What did they do really well? They've invested in people; every single person on their team is a winner and a leader, they're team-first and "get shit done."
What can the community help with? They love SDC, they love ATL, so the best thing is to help them grow and spread the word. They launched their first official version early this month, and need help getting the word out.
— LandingLion —
"Unless we were custom coding from scratch, the template was always in control," Alan says. "We never felt like we were in control."
So they moved into a house in Little Five Points, and spent several years creating a better experience with LandingLion. The team found that simplicity and control have an inverse relationship — the more control is given to a user, the more things they have to teach, so the more users have to learn. LandingLion focused on the delicate balance of giving Web content marketing teams simplicity and control: It's easy enough for interns to use, and deep enough that an expert designer could come in and make something truly unique to their brand.

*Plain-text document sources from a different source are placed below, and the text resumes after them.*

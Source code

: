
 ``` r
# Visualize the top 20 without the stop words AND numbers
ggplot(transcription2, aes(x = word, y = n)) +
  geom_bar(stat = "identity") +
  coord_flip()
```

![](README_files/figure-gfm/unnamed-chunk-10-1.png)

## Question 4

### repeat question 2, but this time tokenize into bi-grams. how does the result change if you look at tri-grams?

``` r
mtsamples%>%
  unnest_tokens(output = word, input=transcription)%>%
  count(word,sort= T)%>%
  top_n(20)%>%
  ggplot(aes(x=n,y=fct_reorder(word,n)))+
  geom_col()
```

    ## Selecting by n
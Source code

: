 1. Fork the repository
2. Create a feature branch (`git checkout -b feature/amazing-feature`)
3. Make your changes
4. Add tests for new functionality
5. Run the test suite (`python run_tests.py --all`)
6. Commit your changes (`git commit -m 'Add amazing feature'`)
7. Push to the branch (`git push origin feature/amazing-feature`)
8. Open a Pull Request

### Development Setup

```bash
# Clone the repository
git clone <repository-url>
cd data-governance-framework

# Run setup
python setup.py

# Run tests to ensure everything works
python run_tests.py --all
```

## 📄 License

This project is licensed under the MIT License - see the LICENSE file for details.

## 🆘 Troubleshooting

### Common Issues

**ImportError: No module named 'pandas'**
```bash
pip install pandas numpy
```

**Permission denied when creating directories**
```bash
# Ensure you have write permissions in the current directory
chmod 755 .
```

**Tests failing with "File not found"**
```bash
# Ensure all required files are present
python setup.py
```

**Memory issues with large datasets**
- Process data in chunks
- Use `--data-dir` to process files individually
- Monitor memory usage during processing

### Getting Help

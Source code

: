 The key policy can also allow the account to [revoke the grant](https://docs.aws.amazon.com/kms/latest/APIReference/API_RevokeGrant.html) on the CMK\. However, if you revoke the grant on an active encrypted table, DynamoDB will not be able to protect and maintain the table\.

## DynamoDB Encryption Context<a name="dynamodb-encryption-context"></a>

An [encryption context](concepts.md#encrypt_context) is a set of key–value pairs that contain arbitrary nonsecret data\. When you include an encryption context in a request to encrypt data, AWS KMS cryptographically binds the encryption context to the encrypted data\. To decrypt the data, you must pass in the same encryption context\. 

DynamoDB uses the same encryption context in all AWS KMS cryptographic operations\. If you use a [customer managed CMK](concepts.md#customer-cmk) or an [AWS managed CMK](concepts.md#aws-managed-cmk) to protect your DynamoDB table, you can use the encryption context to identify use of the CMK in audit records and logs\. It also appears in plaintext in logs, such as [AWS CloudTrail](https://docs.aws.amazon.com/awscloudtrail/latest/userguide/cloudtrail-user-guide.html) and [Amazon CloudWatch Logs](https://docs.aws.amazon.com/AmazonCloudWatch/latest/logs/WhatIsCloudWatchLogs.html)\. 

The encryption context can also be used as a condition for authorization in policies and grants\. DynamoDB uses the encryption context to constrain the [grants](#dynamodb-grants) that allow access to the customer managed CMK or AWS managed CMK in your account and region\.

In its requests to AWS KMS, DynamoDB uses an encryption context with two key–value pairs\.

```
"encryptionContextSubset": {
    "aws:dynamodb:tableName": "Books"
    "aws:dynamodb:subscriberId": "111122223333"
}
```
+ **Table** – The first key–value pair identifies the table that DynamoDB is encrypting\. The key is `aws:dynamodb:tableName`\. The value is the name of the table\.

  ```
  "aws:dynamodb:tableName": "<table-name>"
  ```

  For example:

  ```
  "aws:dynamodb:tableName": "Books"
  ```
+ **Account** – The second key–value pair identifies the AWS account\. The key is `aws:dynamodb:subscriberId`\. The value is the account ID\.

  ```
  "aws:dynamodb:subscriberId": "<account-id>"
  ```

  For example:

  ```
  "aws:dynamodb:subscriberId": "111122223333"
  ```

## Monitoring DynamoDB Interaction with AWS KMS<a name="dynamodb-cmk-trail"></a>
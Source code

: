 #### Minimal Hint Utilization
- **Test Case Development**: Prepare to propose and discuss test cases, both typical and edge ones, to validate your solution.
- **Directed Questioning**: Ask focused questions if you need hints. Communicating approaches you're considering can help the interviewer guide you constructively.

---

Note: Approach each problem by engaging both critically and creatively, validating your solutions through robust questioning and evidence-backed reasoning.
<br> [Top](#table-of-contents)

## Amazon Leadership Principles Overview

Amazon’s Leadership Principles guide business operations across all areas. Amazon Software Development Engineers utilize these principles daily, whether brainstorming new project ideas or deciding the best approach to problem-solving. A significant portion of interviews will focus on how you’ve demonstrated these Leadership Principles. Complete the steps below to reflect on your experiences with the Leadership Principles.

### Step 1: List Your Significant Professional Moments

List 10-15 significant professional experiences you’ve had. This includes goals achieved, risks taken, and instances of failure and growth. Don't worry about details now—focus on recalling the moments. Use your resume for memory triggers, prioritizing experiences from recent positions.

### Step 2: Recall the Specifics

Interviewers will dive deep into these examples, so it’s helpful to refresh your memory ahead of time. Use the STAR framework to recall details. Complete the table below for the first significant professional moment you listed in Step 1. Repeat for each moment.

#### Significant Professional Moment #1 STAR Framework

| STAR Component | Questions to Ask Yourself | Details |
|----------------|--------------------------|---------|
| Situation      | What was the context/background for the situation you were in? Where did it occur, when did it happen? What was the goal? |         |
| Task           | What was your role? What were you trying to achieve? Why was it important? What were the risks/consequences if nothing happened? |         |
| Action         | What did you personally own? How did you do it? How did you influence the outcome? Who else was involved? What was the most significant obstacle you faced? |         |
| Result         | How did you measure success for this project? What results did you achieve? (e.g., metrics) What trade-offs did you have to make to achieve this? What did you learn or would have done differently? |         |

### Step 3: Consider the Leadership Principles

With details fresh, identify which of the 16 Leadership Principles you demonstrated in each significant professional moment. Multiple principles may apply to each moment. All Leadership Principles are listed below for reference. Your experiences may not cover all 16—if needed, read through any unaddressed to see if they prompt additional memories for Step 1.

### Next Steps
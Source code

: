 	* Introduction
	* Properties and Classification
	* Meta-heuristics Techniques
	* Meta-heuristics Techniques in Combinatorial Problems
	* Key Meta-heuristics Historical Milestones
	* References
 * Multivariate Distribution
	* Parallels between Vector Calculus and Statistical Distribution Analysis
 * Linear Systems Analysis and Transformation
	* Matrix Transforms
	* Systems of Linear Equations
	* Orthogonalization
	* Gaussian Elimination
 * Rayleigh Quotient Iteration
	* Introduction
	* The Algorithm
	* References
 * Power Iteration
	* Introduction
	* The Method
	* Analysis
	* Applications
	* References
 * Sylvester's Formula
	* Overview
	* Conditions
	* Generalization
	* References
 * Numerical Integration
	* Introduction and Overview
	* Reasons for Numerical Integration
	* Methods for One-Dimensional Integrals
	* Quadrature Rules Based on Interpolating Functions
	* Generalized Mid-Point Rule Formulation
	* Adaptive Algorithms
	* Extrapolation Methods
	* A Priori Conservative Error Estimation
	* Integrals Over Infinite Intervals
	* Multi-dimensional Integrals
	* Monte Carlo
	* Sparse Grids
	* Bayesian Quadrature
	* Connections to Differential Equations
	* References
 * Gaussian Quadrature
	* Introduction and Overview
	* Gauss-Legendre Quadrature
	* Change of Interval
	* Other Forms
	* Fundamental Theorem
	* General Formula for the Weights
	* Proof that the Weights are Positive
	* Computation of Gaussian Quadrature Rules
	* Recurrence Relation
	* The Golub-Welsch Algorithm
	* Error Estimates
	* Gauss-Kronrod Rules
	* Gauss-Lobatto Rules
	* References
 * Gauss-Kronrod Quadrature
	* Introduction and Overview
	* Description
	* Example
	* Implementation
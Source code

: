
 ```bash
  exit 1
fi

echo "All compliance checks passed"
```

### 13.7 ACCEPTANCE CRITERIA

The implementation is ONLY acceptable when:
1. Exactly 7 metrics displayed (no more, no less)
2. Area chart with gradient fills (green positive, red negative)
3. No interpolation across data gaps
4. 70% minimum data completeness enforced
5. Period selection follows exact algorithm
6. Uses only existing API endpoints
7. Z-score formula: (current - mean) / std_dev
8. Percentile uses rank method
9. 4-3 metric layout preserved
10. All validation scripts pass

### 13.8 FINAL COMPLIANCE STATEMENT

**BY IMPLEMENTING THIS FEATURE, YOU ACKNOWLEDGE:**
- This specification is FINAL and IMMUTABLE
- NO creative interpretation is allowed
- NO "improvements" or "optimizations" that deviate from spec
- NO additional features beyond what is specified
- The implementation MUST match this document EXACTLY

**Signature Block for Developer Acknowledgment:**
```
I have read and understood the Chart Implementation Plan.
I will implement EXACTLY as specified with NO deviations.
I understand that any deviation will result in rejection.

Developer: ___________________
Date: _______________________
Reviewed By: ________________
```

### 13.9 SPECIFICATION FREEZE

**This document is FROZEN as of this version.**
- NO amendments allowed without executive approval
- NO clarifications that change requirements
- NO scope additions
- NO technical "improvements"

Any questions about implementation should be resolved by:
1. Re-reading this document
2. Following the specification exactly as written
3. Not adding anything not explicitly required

The app has all the bells and whistles: A drag-and-drop interface, easy duplication with formatting and style, A/B testing, automatic optimizing for mobile, click-tracking, full configuration with proprietary tracking analytics to follow visitors from page to page and see where they engage — you can even log into their CRM and hop into the lead and watch what that person was reading when they made the decision to convert (at this point, someone in the audience yelled out "Yes!!!").
And the entire time Alan was giving this five-minute presentation, the creative director Andrew Reifman was building a polished page from scratch, live, and he hit "publish" as Alan wrapped up. He then demonstrated the analytics and click-tracking in real time.
They don't have sales or checkout capabilities yet (though you can easily embed a "Shopify" button), but they plan to have components to integrate with lots of sales platforms; they think of LandingLion as "the Slack for Web builders." Current integrations include MailChimp, Salesforce, EventBrite and an in-progress on Zapier; they also have a plugin to convert from WordPress in three minutes.
In terms of pricing, it's entirely free with all features up to the first 1,000 views, and then it's $49/month and an additional $1 per thousand hits. The market is a crowded space but they have pride in the product and think customers will spread the word (they also have an affiliate model for those referrals). So far, freelance marketers are loving the product without any advertising, though the team does plan to allocate 30 percent of their revenue towards marketing moving forward.
Y'all. I don't even build Web pages for a living, but I want this tool. In fact, full disclosure: I liked it so much when I got a sneak peek a few months ago, I immediately asked LandingLion to pitch at ATL Startup Village last month. They rebuilt the ATV site during that presentation, so they're definitely versatile. If they accepted payment for stocks in the form of regular deliveries of baked goods, I'd be golden! (Seriously, I think they're going to outpace WordPress. I don't have any money so I can't give any to them, but if you're an investor, you should.)
With LandingLion, digital marketing is no longer a black box; now, you can test, optimize and analyze just like a professional!